Saturday, October 23, 2010

ART. Comments. Section 2. At a loss for words on Eastern Art How can I dare?

Oriental art.
Section 2. At a loss for words on Eastern Art

How can I dare to write about such an inefable subject? I will start with what we can see in a painting give an outline of the motifs in Eastern art, then I will scale up to what the artist does and finally I will move gradually into an aesthetics thought: what happens inside the beholder?
Somewhere I read a European romantic artist who said these words: “in the trees, plants and flowers we can find the secret writing with icons” which implies the metaphoric significance of images. Likewise a vocabulary of symbolic motifs gradually developed in the East of Asia, including animals and plants in their seasonal settings. They have continued to be used by artists and craftsmen to the present day working in traditional styles. Besides, the human being is seen as an integral part of nature, as important as the sky, mountains, water, trees or birds.
On the principles I understood that the true artist at the moment of painting must feel the very nature of the subject matter of his piece of art, which, by the magic of his craftmanship, he transfers into his work to remain forever, affecting all who see it with the same sensations he experienced when executing it.

2.1. What we can see.
Yugiri seeks the favour of Tamakazura with
a bunch of fujibakama purple blooms
(Genji monogatari )
Good examples of symbolic motifs could be found in the popular subjects known as the “ten friends”, the Seven plants of autumn or the one I mentioned in the first section: “Flowers and Grasses of the Four Seasons” where the bamboo depicted resiliency and strength, the orchid morality and integrity, the Chrysanthemum moral virtue and the plum blossom (apricot in Korea) excellence. Other groupings, such as the 'Three Gentlemen of Winter' (pine, bamboo and plum), were symbols of longevity in Japan.
Chinese poetry calligraphy and painting continued with the centuries-old Taoist and Buddhist philosophies and techniques. Well known artists were those retired to the lake of the west in the XI century:
Su-Dongpo, l’ami de l’orchidée, et Zhao Maoshu l’ami du lotus; Lin Hejing, l’ami de la flor du prunier, et Tao Yuanming l’ami du chrysanthème. Voilà ce qu’on appelle la salle des Quatre Compagnons .

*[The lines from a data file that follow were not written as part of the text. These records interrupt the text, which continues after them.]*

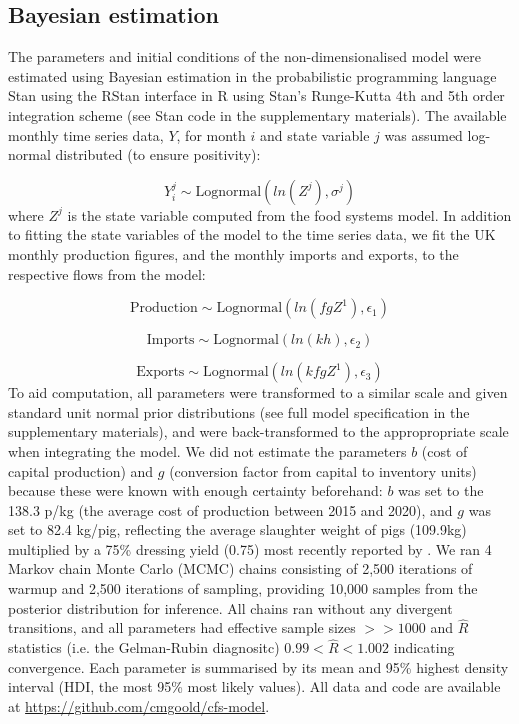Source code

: \documentclass[12pt]{article}
\begin{document}
\subsection{Bayesian estimation}
The parameters and initial conditions of the non-dimensionalised model were estimated using Bayesian estimation in the probabilistic programming language Stan \cite{carpenter2017} using the RStan interface in R \cite{stan2019,rcoreteam2020} using Stan's Runge-Kutta 4th and 5th order integration scheme (see Stan code in the supplementary materials). The available monthly time series data, $Y$, for month $i$ and state variable $j$ was assumed log-normal distributed (to ensure positivity):

\begin{equation}
  Y_{i}^{j} \sim \text{Lognormal}( ln( Z^{j} ), \sigma^{j})
\end{equation}
%
where $Z^{j}$ is the state variable computed from the food systems model. In addition to fitting the state variables of the model to the time series data, we fit the UK monthly production figures, and the monthly imports and exports, to the respective flows from the model:

\begin{equation}
  \text{Production} \sim \text{Lognormal}( ln( f g Z^{1} ), \epsilon_{1})
\end{equation}

\begin{equation}
  \text{Imports} \sim \text{Lognormal}( ln( k h ), \epsilon_{2})
\end{equation}

\begin{equation}
  \text{Exports} \sim \text{Lognormal}( ln( k f g Z^{1} ), \epsilon_{3})
\end{equation}
%
To aid computation, all parameters were transformed to a similar scale and given standard unit normal prior distributions (see full model specification in the supplementary materials), and were back-transformed to the appropropriate scale when integrating the model. We did not estimate the parameters $b$ (cost of capital production) and $g$ (conversion factor from capital to inventory units) because these were known with enough certainty beforehand: $b$ was set to the 138.3 p/kg (the average cost of production between 2015 and 2020), and $g$ was set to 82.4 kg/pig, reflecting the average slaughter weight of pigs (109.9kg) multiplied by a 75\% dressing yield (0.75) most recently reported by \cite{AHDBpocketbook2018}. We ran 4 Markov chain Monte Carlo (MCMC) chains consisting of 2,500 iterations of warmup and 2,500 iterations of sampling, providing 10,000 samples from the posterior distribution for inference. All chains ran without any divergent transitions, and all parameters had effective sample sizes $>> 1000$ and $\hat{R}$ statistics (i.e. the Gelman-Rubin diagnositc) $0.99 < \hat{R} < 1.002$ indicating convergence. Each parameter is summarised by its mean and 95\% highest density interval (HDI, the most 95\% most likely values). All data and code are available at \href{https://github.com/cmgoold/cfs-model}{https://github.com/cmgoold/cfs-model}.
\end{document}
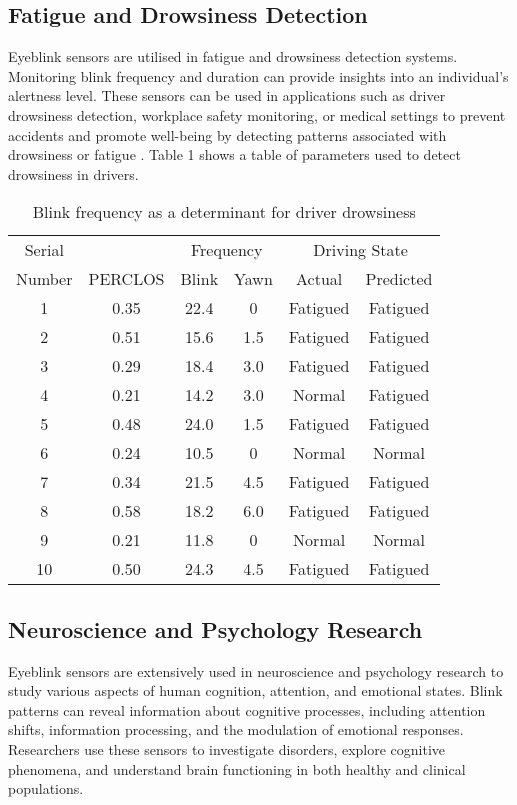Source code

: \documentclass[conference]{IEEEtran}
\begin{document}
\subsection{Fatigue and Drowsiness Detection}
    Eyeblink sensors are utilised in fatigue and drowsiness detection systems. Monitoring blink frequency and duration can provide insights into an individual's alertness level.  These sensors can be used in applications such as driver drowsiness detection, workplace safety monitoring, or medical settings to prevent accidents and promote well-being by detecting patterns associated with drowsiness or fatigue \cite{fatigue} \cite{drowsiness detection} \cite{sleep apnoea}. Table 1 shows a table of parameters used to detect drowsiness in drivers. 
\begin{table}[bfdriver]
\caption{Blink frequency as a determinant for driver drowsiness}
\begin{center}
\begin{tabular}{|c|c|c|c|c|c|}
\hline
Serial & & \multicolumn{2}{|c|}{Frequency} & \multicolumn{2}{|c|}{Driving State} \\
\cline{3-6}
Number & PERCLOS & Blink & Yawn & Actual & Predicted \\
\hline
1 & 0.35 & 22.4 & 0 & Fatigued & Fatigued \\
2 & 0.51 & 15.6 & 1.5 & Fatigued & Fatigued \\
3 & 0.29 & 18.4 & 3.0 & Fatigued & Fatigued \\
4 & 0.21 & 14.2 & 3.0 & Normal & Fatigued \\
5 & 0.48 & 24.0 & 1.5 & Fatigued & Fatigued \\
6 & 0.24 & 10.5 & 0 & Normal & Normal \\
7 & 0.34 & 21.5 & 4.5 & Fatigued & Fatigued \\
8 & 0.58 & 18.2 & 6.0 & Fatigued & Fatigued \\
9 & 0.21 & 11.8 & 0 & Normal & Normal \\
10 & 0.50 & 24.3 & 4.5 & Fatigued & Fatigued \\
\hline
\end{tabular}
\end{center}
\end{table}

\subsection{Neuroscience and Psychology Research}
Eyeblink sensors are extensively used in neuroscience and psychology research to study various aspects of human cognition, attention, and emotional states. Blink patterns can reveal information about cognitive processes, including attention shifts, information processing, and the modulation of emotional responses. Researchers use these sensors to investigate disorders, explore cognitive phenomena, and understand brain functioning in both healthy and clinical populations.
\end{document}
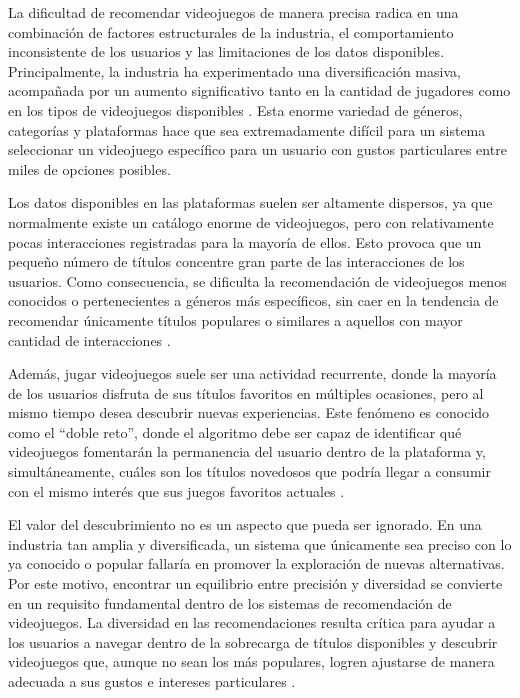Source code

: La dificultad de recomendar videojuegos de manera precisa radica en una combinación de factores estructurales de la industria, el comportamiento inconsistente de los usuarios y las limitaciones de los datos disponibles. Principalmente, la industria ha experimentado una diversificación masiva, acompañada por un aumento significativo tanto en la cantidad de jugadores como en los tipos de videojuegos disponibles \parencite{CheuqueEtAl2019, LeeJung2019}. Esta enorme variedad de géneros, categorías y plataformas hace que sea extremadamente difícil para un sistema seleccionar un videojuego específico para un usuario con gustos particulares entre miles de opciones posibles.

Los datos disponibles en las plataformas suelen ser altamente dispersos, ya que normalmente existe un catálogo enorme de videojuegos, pero con relativamente pocas interacciones registradas para la mayoría de ellos. Esto provoca que un pequeño número de títulos concentre gran parte de las interacciones de los usuarios. Como consecuencia, se dificulta la recomendación de videojuegos menos conocidos o pertenecientes a géneros más específicos, sin caer en la tendencia de recomendar únicamente títulos populares o similares a aquellos con mayor cantidad de interacciones \parencite{CheuqueEtAl2019, ViljanenEtAl2020}.

Además, jugar videojuegos suele ser una actividad recurrente, donde la mayoría de los usuarios disfruta de sus títulos favoritos en múltiples ocasiones, pero al mismo tiempo desea descubrir nuevas experiencias. Este fenómeno es conocido como el \enquote{doble reto}, donde el algoritmo debe ser capaz de identificar qué videojuegos fomentarán la permanencia del usuario dentro de la plataforma y, simultáneamente, cuáles son los títulos novedosos que podría llegar a consumir con el mismo interés que sus juegos favoritos actuales \parencite{CheuqueEtAl2019}.

El valor del descubrimiento no es un aspecto que pueda ser ignorado. En una industria tan amplia y diversificada, un sistema que únicamente sea preciso con lo ya conocido o popular fallaría en promover la exploración de nuevas alternativas. Por este motivo, encontrar un equilibrio entre precisión y diversidad se convierte en un requisito fundamental dentro de los sistemas de recomendación de videojuegos. La diversidad en las recomendaciones resulta crítica para ayudar a los usuarios a navegar dentro de la sobrecarga de títulos disponibles y descubrir videojuegos que, aunque no sean los más populares, logren ajustarse de manera adecuada a sus gustos e intereses particulares \parencite{CheuqueEtAl2019}.

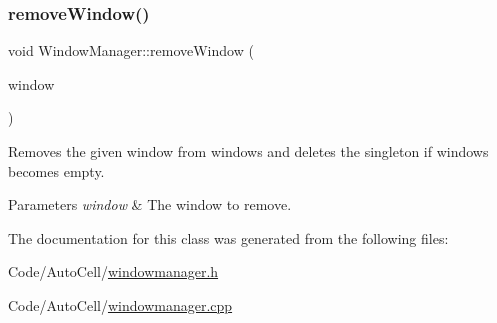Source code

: \subsubsection{\texorpdfstring{remove\+Window()}{removeWindow()}}
{\footnotesize\ttfamily void Window\+Manager\+::remove\+Window (\begin{DoxyParamCaption}\item[{Q\+Widget $\ast$}]{window }\end{DoxyParamCaption})}

Removes the given window from windows and deletes the singleton if windows becomes empty.


\begin{DoxyParams}{Parameters}
{\em window} & The window to remove. \\
\hline
\end{DoxyParams}


The documentation for this class was generated from the following files\+:\begin{DoxyCompactItemize}
\item 
Code/\+Auto\+Cell/\mbox{\hyperlink{windowmanager_8h}{windowmanager.\+h}}\item 
Code/\+Auto\+Cell/\mbox{\hyperlink{windowmanager_8cpp}{windowmanager.\+cpp}}\end{DoxyCompactItemize}
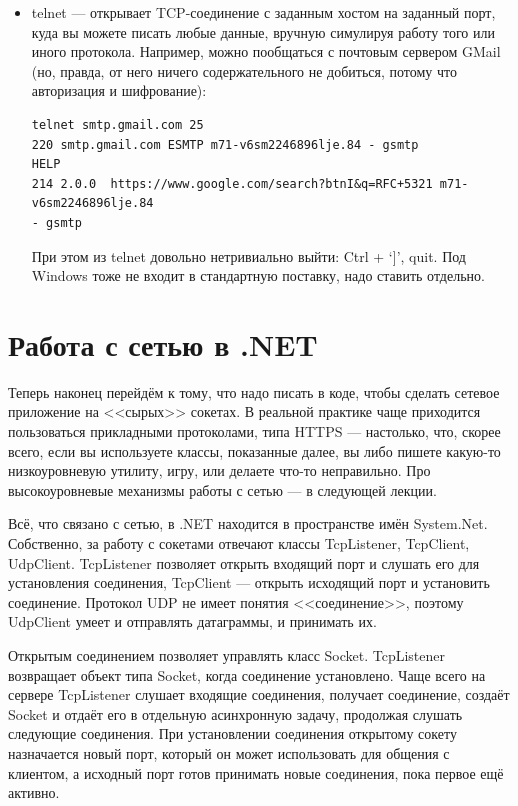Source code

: \documentclass{../../text-style}
\begin{document}
\begin{itemize}
    \item telnet --- открывает TCP-соединение с заданным хостом на заданный порт, куда вы можете писать любые данные, вручную симулируя работу того или иного протокола. Например, можно пообщаться с почтовым сервером GMail (но, правда, от него ничего содержательного не добиться, потому что авторизация и шифрование):
        \begin{verbatim}
telnet smtp.gmail.com 25
220 smtp.gmail.com ESMTP m71-v6sm2246896lje.84 - gsmtp
HELP
214 2.0.0  https://www.google.com/search?btnI&q=RFC+5321 m71-v6sm2246896lje.84 
- gsmtp
        \end{verbatim}
        При этом из telnet довольно нетривиально выйти: Ctrl + `]', quit. Под Windows тоже не входит в стандартную поставку, надо ставить отдельно.
\end{itemize}

\section{Работа с сетью в .NET}

Теперь наконец перейдём к тому, что надо писать в коде, чтобы сделать сетевое приложение на <<сырых>> сокетах. В реальной практике чаще приходится пользоваться прикладными протоколами, типа HTTPS --- настолько, что, скорее всего, если вы используете классы, показанные далее, вы либо пишете какую-то низкоуровневую утилиту, игру, или делаете что-то неправильно. Про высокоуровневые механизмы работы с сетью --- в следующей лекции.

Всё, что связано с сетью, в .NET находится в пространстве имён System.Net. Собственно, за работу с сокетами отвечают классы TcpListener, TcpClient, UdpClient. TcpListener позволяет открыть входящий порт и слушать его для установления соединения, TcpClient --- открыть исходящий порт и установить соединение. Протокол UDP не имеет понятия <<соединение>>, поэтому UdpClient умеет и отправлять датаграммы, и принимать их.

Открытым соединением позволяет управлять класс Socket. TcpListener возвращает объект типа Socket, когда соединение установлено. Чаще всего на сервере TcpListener слушает входящие соединения, получает соединение, создаёт Socket и отдаёт его в отдельную асинхронную задачу, продолжая слушать следующие соединения. При установлении соединения открытому сокету назначается новый порт, который он может использовать для общения с клиентом, а исходный порт готов принимать новые соединения, пока первое ещё активно.
\end{document}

Flower-and-bird painting was separated from decorative art to form an independent genre around the 9th century. A great many artists painted in this genre during the Song dynasty and their subject matter included a rich variety of flowers, fruits, insects and fish. Many of the scholar painters working with ink and brush used a great economy of line. They produced paintings of natural things to reflect their own ideals and character.
With flower-and-bird paintings, sometimes a single flower hangs as if suspended in space, or the flowers and plants of different seasons appear together. In other occasions their depictions of gorgeous blossoms and a pair of beautiful birds symbolised the love between the spouses and the desire for a large off-spring. A bird and flower could be systematically paired to produce an appropriate seasonal feeling, as with bush warbler and plum blossom, also mentioned frequently in haiku verse to signify early spring.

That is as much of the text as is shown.